5 Comments - Add Your Comment




By Aman
Posted: 02/09/2011 4:25 PM

Marj must be celebrating with her father and uncle, and also with Curly and Vince. GO PACK GO



By Marc Schulman from Streeterville
Posted: 07/24/2010 8:07 AM

Marj brought great style to Streeterville and the Magnificent Mile. She was a great customer of our restaurant, Eli's the Place for Steak, and always had a smile and a story to share. Her work for the newsletter for SOAR was one of the best ways that the stories of our neighborhood were told. She will be missed!



By Heather Refetoff from Hyde Park
Posted: 07/15/2010 1:08 PM

I first Marj when I arrived in Chicago in 1969, when she worked for the Sheraton Chicago Hotel. Over the years I encountered her often through different groups of people - she seemed to know everyone. I then was included in her parties and what wonderful parties they were. In recent years I\'d pick her up for lunch together or with one or two mutual friends. The last time I saw her was when she came to my apartment for a \"girls\" lunch of laughter and fun. She was always lots of fun.

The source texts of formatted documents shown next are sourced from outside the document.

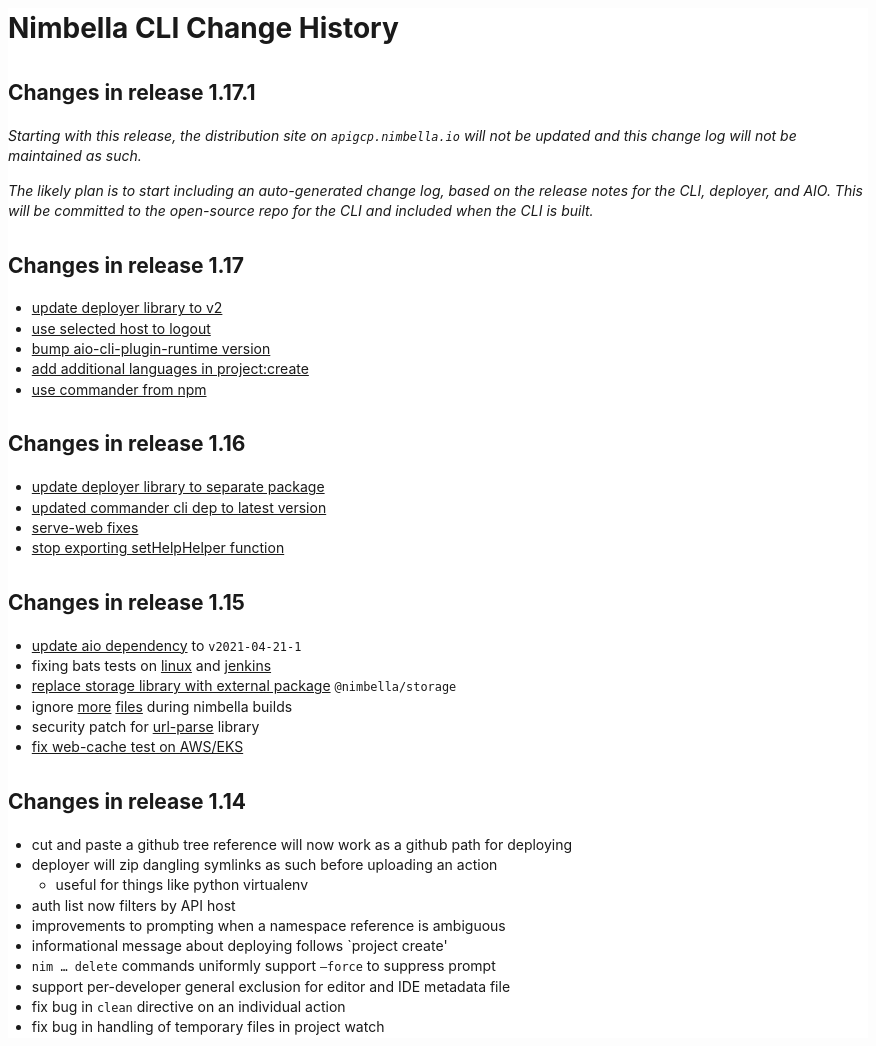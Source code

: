 # Nimbella CLI Change History

## Changes in release 1.17.1

_Starting with this release, the distribution site on `apigcp.nimbella.io` will not be updated and this change log will not be maintained as such._

_The likely plan is to start including an auto-generated change log, based on the release notes for the CLI, deployer, and AIO.  This will be committed to the open-source repo for the CLI and included when the CLI is built._

## Changes in release 1.17

- [update deployer library to v2](https://github.com/nimbella/nimbella-cli/pull/134)
- [use selected host to logout](https://github.com/nimbella/nimbella-cli/pull/128)
- [bump aio-cli-plugin-runtime version](https://github.com/nimbella/nimbella-cli/pull/139)
- [add additional languages in project:create](https://github.com/nimbella/nimbella-cli/pull/137)
- [use commander from npm](https://github.com/nimbella/nimbella-cli/pull/147)

## Changes in release 1.16

- [update deployer library to separate package](https://github.com/nimbella/nimbella-cli/pull/104)
- [updated commander cli dep to latest version](https://github.com/nimbella/nimbella-cli/commit/9e5352e1af4c841dc89eb5dcf21daa5c0876f242)
- [serve-web fixes](https://github.com/nimbella/nimbella-cli/commit/5eb5a31a623cb2c55dc707705d8bf84b01dcf23e)
- [stop exporting setHelpHelper function](https://github.com/nimbella/nimbella-cli/commit/e8345953f764838e8bb3ef2f3f92d6aced5c47da)

## Changes in release 1.15

- [update aio dependency](https://github.com/nimbella/nimbella-cli/commit/d2088ab811b9f997dce07c99ab79463787c8f802) to `v2021-04-21-1`
- fixing bats tests on [linux](https://github.com/nimbella/nimbella-cli/commit/cd5a4813d844f670eef632161c8680cb812dd0ae) and [jenkins](https://github.com/nimbella/nimbella-cli/commit/ecf57097f23c12da652645850e91d39c587f3501)
- [replace storage library with external package](https://github.com/nimbella/nimbella-cli/commit/c8765f87268e4066095ab4b66b25d14597749882) `@nimbella/storage`
- ignore [more](https://github.com/nimbella/nimbella-cli/commit/e091532c6f58f75c151a7a4b84d55b146ddbb474) [files](https://github.com/nimbella/nimbella-cli/commit/b8609066c791a93aa4c631df01565a94c9984c6c) during nimbella builds
- security patch for [url-parse](https://github.com/nimbella/nimbella-cli/commit/03c5d2b9512d2bf29dcf94d04f41ec957bb243ab) library
- [fix web-cache test on AWS/EKS](https://github.com/nimbella/nimbella-cli/commit/c5ffa86b25df20c7c0279c28cfb1ce45bb2db0d9)

## Changes in release 1.14

- cut and paste a github tree reference will now work as a github path for deploying
- deployer will zip dangling symlinks as such before uploading an action
  - useful for things like python virtualenv
- auth list now filters by API host
- improvements to prompting when a namespace reference is ambiguous
- informational message about deploying follows `project create'
- `nim … delete` commands uniformly support `—force` to suppress prompt
- support per-developer general exclusion for editor and IDE metadata file
- fix bug in `clean` directive on an individual action
- fix bug in handling of temporary files in project watch
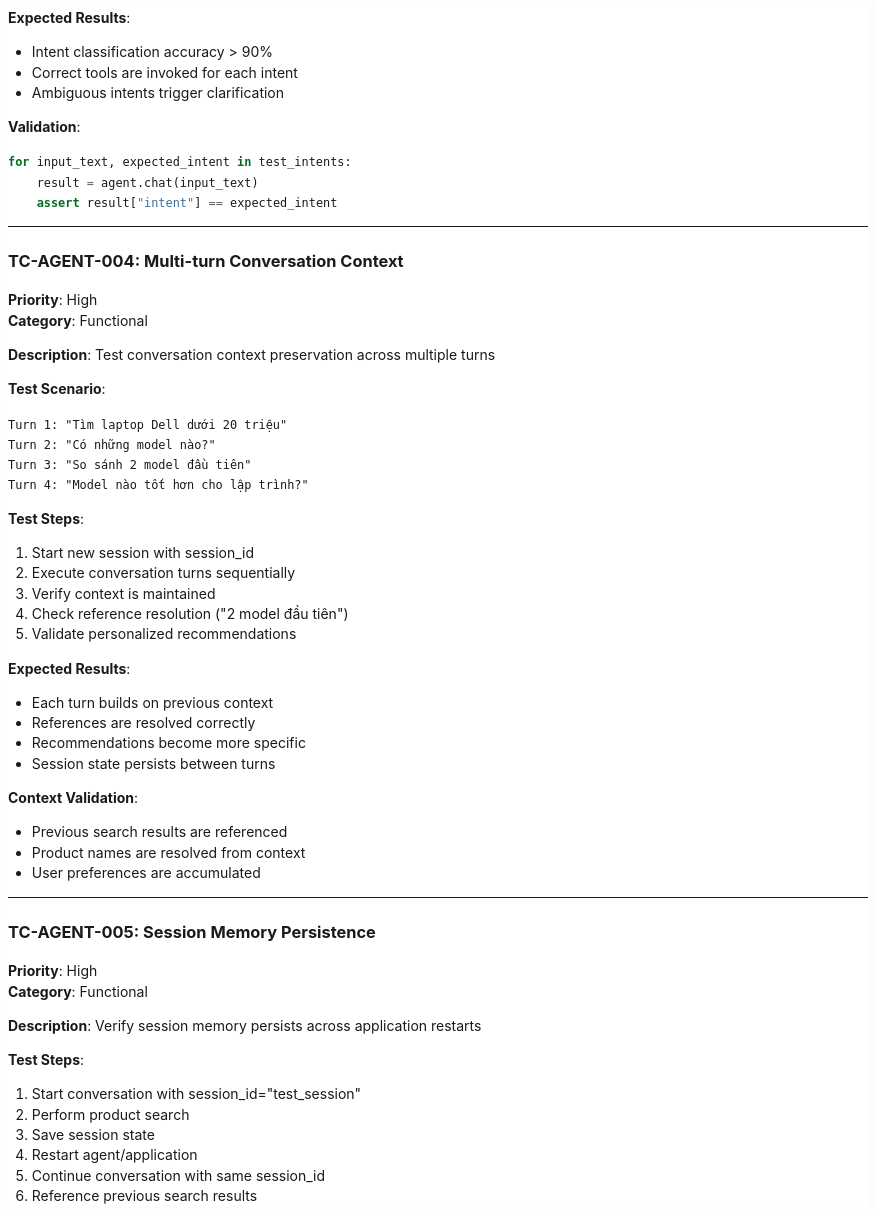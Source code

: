 **Expected Results**:
- Intent classification accuracy > 90%
- Correct tools are invoked for each intent
- Ambiguous intents trigger clarification

**Validation**:
```python
for input_text, expected_intent in test_intents:
    result = agent.chat(input_text)
    assert result["intent"] == expected_intent
```

---

### TC-AGENT-004: Multi-turn Conversation Context
**Priority**: High  
**Category**: Functional  

**Description**: Test conversation context preservation across multiple turns

**Test Scenario**:
```
Turn 1: "Tìm laptop Dell dưới 20 triệu"
Turn 2: "Có những model nào?"
Turn 3: "So sánh 2 model đầu tiên"
Turn 4: "Model nào tốt hơn cho lập trình?"
```

**Test Steps**:
1. Start new session with session_id
2. Execute conversation turns sequentially
3. Verify context is maintained
4. Check reference resolution ("2 model đầu tiên")
5. Validate personalized recommendations

**Expected Results**:
- Each turn builds on previous context
- References are resolved correctly
- Recommendations become more specific
- Session state persists between turns

**Context Validation**:
- Previous search results are referenced
- Product names are resolved from context
- User preferences are accumulated

---

### TC-AGENT-005: Session Memory Persistence
**Priority**: High  
**Category**: Functional  

**Description**: Verify session memory persists across application restarts

**Test Steps**:
1. Start conversation with session_id="test_session"
2. Perform product search
3. Save session state
4. Restart agent/application
5. Continue conversation with same session_id
6. Reference previous search results
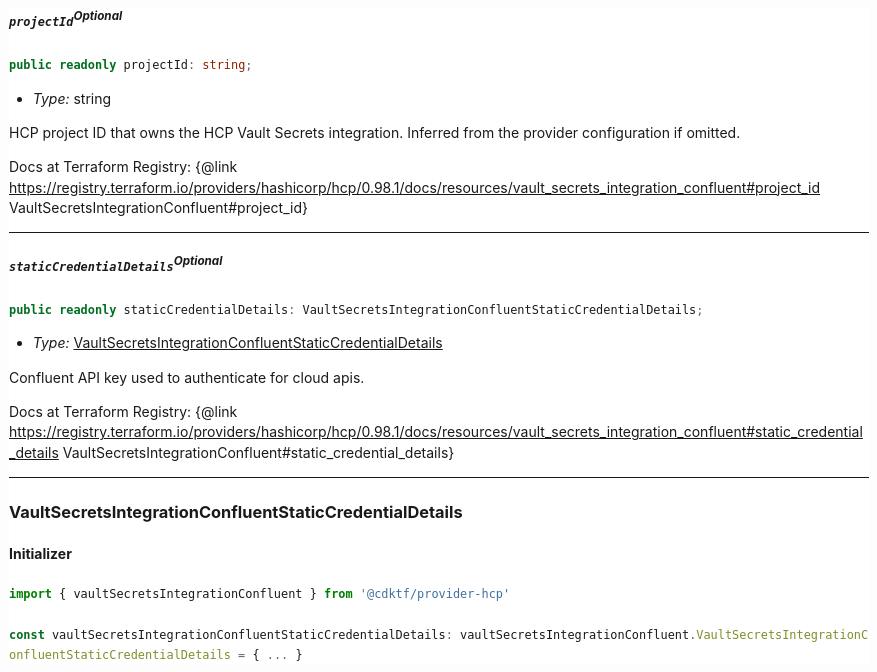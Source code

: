 
##### `projectId`<sup>Optional</sup> <a name="projectId" id="@cdktf/provider-hcp.vaultSecretsIntegrationConfluent.VaultSecretsIntegrationConfluentConfig.property.projectId"></a>

```typescript
public readonly projectId: string;
```

- *Type:* string

HCP project ID that owns the HCP Vault Secrets integration. Inferred from the provider configuration if omitted.

Docs at Terraform Registry: {@link https://registry.terraform.io/providers/hashicorp/hcp/0.98.1/docs/resources/vault_secrets_integration_confluent#project_id VaultSecretsIntegrationConfluent#project_id}

---

##### `staticCredentialDetails`<sup>Optional</sup> <a name="staticCredentialDetails" id="@cdktf/provider-hcp.vaultSecretsIntegrationConfluent.VaultSecretsIntegrationConfluentConfig.property.staticCredentialDetails"></a>

```typescript
public readonly staticCredentialDetails: VaultSecretsIntegrationConfluentStaticCredentialDetails;
```

- *Type:* <a href="#@cdktf/provider-hcp.vaultSecretsIntegrationConfluent.VaultSecretsIntegrationConfluentStaticCredentialDetails">VaultSecretsIntegrationConfluentStaticCredentialDetails</a>

Confluent API key used to authenticate for cloud apis.

Docs at Terraform Registry: {@link https://registry.terraform.io/providers/hashicorp/hcp/0.98.1/docs/resources/vault_secrets_integration_confluent#static_credential_details VaultSecretsIntegrationConfluent#static_credential_details}

---

### VaultSecretsIntegrationConfluentStaticCredentialDetails <a name="VaultSecretsIntegrationConfluentStaticCredentialDetails" id="@cdktf/provider-hcp.vaultSecretsIntegrationConfluent.VaultSecretsIntegrationConfluentStaticCredentialDetails"></a>

#### Initializer <a name="Initializer" id="@cdktf/provider-hcp.vaultSecretsIntegrationConfluent.VaultSecretsIntegrationConfluentStaticCredentialDetails.Initializer"></a>

```typescript
import { vaultSecretsIntegrationConfluent } from '@cdktf/provider-hcp'

const vaultSecretsIntegrationConfluentStaticCredentialDetails: vaultSecretsIntegrationConfluent.VaultSecretsIntegrationConfluentStaticCredentialDetails = { ... }
```
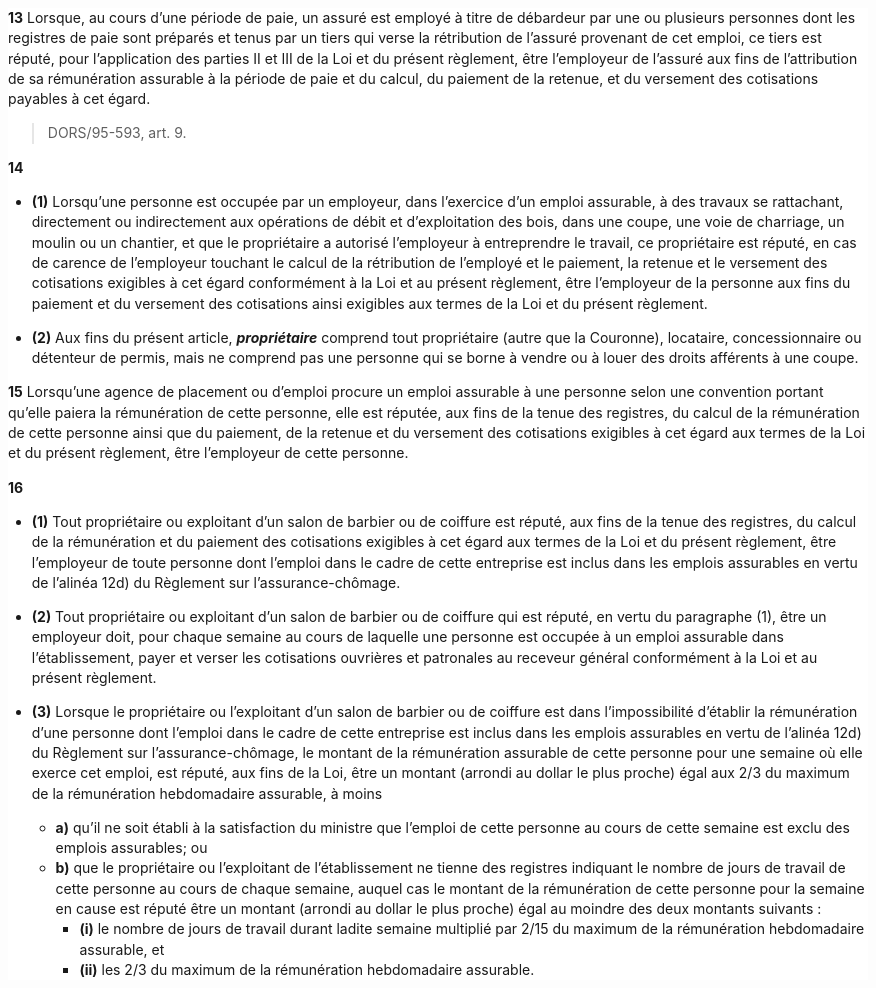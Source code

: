 
**13** Lorsque, au cours d’une période de paie, un assuré est employé à titre de débardeur par une ou plusieurs personnes dont les registres de paie sont préparés et tenus par un tiers qui verse la rétribution de l’assuré provenant de cet emploi, ce tiers est réputé, pour l’application des parties II et III de la Loi et du présent règlement, être l’employeur de l’assuré aux fins de l’attribution de sa rémunération assurable à la période de paie et du calcul, du paiement de la retenue, et du versement des cotisations payables à cet égard.
> DORS/95-593, art. 9.




**14** 

- **(1)** Lorsqu’une personne est occupée par un employeur, dans l’exercice d’un emploi assurable, à des travaux se rattachant, directement ou indirectement aux opérations de débit et d’exploitation des bois, dans une coupe, une voie de charriage, un moulin ou un chantier, et que le propriétaire a autorisé l’employeur à entreprendre le travail, ce propriétaire est réputé, en cas de carence de l’employeur touchant le calcul de la rétribution de l’employé et le paiement, la retenue et le versement des cotisations exigibles à cet égard conformément à la Loi et au présent règlement, être l’employeur de la personne aux fins du paiement et du versement des cotisations ainsi exigibles aux termes de la Loi et du présent règlement.

- **(2)** Aux fins du présent article, ***propriétaire*** comprend tout propriétaire (autre que la Couronne), locataire, concessionnaire ou détenteur de permis, mais ne comprend pas une personne qui se borne à vendre ou à louer des droits afférents à une coupe.



**15** Lorsqu’une agence de placement ou d’emploi procure un emploi assurable à une personne selon une convention portant qu’elle paiera la rémunération de cette personne, elle est réputée, aux fins de la tenue des registres, du calcul de la rémunération de cette personne ainsi que du paiement, de la retenue et du versement des cotisations exigibles à cet égard aux termes de la Loi et du présent règlement, être l’employeur de cette personne.



**16** 

- **(1)** Tout propriétaire ou exploitant d’un salon de barbier ou de coiffure est réputé, aux fins de la tenue des registres, du calcul de la rémunération et du paiement des cotisations exigibles à cet égard aux termes de la Loi et du présent règlement, être l’employeur de toute personne dont l’emploi dans le cadre de cette entreprise est inclus dans les emplois assurables en vertu de l’alinéa 12d) du Règlement sur l’assurance-chômage.

- **(2)** Tout propriétaire ou exploitant d’un salon de barbier ou de coiffure qui est réputé, en vertu du paragraphe (1), être un employeur doit, pour chaque semaine au cours de laquelle une personne est occupée à un emploi assurable dans l’établissement, payer et verser les cotisations ouvrières et patronales au receveur général conformément à la Loi et au présent règlement.

- **(3)** Lorsque le propriétaire ou l’exploitant d’un salon de barbier ou de coiffure est dans l’impossibilité d’établir la rémunération d’une personne dont l’emploi dans le cadre de cette entreprise est inclus dans les emplois assurables en vertu de l’alinéa 12d) du Règlement sur l’assurance-chômage, le montant de la rémunération assurable de cette personne pour une semaine où elle exerce cet emploi, est réputé, aux fins de la Loi, être un montant (arrondi au dollar le plus proche) égal aux 2/3 du maximum de la rémunération hebdomadaire assurable, à moins
	- **a)** qu’il ne soit établi à la satisfaction du ministre que l’emploi de cette personne au cours de cette semaine est exclu des emplois assurables; ou
	- **b)** que le propriétaire ou l’exploitant de l’établissement ne tienne des registres indiquant le nombre de jours de travail de cette personne au cours de chaque semaine, auquel cas le montant de la rémunération de cette personne pour la semaine en cause est réputé être un montant (arrondi au dollar le plus proche) égal au moindre des deux montants suivants :
		- **(i)** le nombre de jours de travail durant ladite semaine multiplié par 2/15 du maximum de la rémunération hebdomadaire assurable, et
		- **(ii)** les 2/3 du maximum de la rémunération hebdomadaire assurable.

By Georgia I. Hesse from San Francisco, CA
Posted: 07/15/2010 11:58 AM

Marj was a wag and a rapscallion. When she entered a room (or a hotel suite or a shipboard cabin), the party began. She craved attention, particularly from men, and she attracted it. I met Marj on a balcony of the Nile Hilton in Cairo and we traveled together in Australia, Italy, along the Norwegian coast, among the Greek islands, to Tunisia and Hong Kong. The world, like life, was her banquet and she partook of it with gusto. Whether dinner was peanuts or pate, with her it became a feast.



By Jill LaVant from Orland Park, Illinois
Posted: 07/15/2010 7:41 AM

The multi-talented woman to whom you so articulately refer was my dear auntie who passed away in my home. Thank you for a wonderfully written and sensitive article. She also had a very tender side and I want people to know that had it not been for her support and love, I might not be here today. She was an extraordinarily brave woman who truly believed, "if you can reach it, stretch." I miss her so but am thankful she is no longer suffering. Thank you all who contributed to this piece.